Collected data
::::

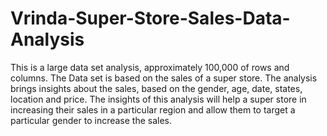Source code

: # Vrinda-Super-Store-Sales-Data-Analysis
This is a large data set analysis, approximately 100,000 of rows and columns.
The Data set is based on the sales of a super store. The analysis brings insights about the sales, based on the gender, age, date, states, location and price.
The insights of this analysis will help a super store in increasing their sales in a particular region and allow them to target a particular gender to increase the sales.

::::

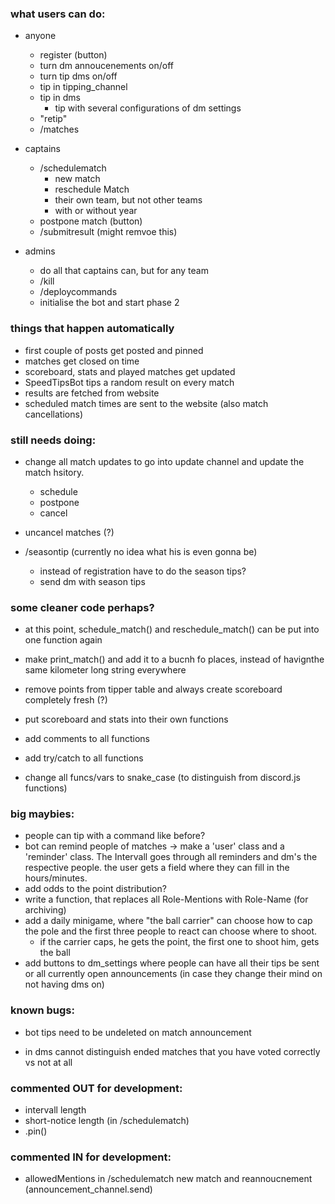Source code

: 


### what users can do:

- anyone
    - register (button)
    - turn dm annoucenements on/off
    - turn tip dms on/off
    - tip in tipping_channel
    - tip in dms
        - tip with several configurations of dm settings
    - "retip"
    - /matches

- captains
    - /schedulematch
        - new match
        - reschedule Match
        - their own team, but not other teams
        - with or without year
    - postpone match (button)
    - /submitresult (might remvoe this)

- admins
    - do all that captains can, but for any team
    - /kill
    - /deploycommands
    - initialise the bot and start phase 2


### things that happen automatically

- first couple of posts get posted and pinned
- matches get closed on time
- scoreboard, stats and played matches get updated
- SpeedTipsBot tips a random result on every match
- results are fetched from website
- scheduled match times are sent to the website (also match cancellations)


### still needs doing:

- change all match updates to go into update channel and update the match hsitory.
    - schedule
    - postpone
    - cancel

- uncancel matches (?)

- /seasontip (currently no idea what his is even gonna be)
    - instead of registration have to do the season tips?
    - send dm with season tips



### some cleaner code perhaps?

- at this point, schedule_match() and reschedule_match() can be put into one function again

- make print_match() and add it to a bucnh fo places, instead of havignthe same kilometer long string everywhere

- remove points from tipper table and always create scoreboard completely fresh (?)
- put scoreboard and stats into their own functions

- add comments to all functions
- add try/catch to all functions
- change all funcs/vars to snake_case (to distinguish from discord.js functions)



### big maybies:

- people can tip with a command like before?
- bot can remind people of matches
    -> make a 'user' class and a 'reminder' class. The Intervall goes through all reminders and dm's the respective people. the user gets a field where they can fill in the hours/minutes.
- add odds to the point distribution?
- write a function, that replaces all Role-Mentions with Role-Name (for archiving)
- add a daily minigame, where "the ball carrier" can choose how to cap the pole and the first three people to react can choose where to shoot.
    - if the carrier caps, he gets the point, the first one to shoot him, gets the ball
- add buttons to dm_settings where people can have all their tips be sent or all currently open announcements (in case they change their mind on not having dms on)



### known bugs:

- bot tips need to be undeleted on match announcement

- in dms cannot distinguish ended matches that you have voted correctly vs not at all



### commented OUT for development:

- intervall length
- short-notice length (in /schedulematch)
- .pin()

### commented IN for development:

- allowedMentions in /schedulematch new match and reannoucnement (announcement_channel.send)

::::

• [About this exercise] From the data above, reproduce word for word the lines running from the line with "- short-notice length (in /schedulematch)" to the line with "- allowedMentions in", ends included.

• [Task answer]
- short-notice length (in /schedulematch)
- .pin()

### commented IN for development:

- allowedMentions in /schedulematch new match and reannoucnement (announcement_channel.send)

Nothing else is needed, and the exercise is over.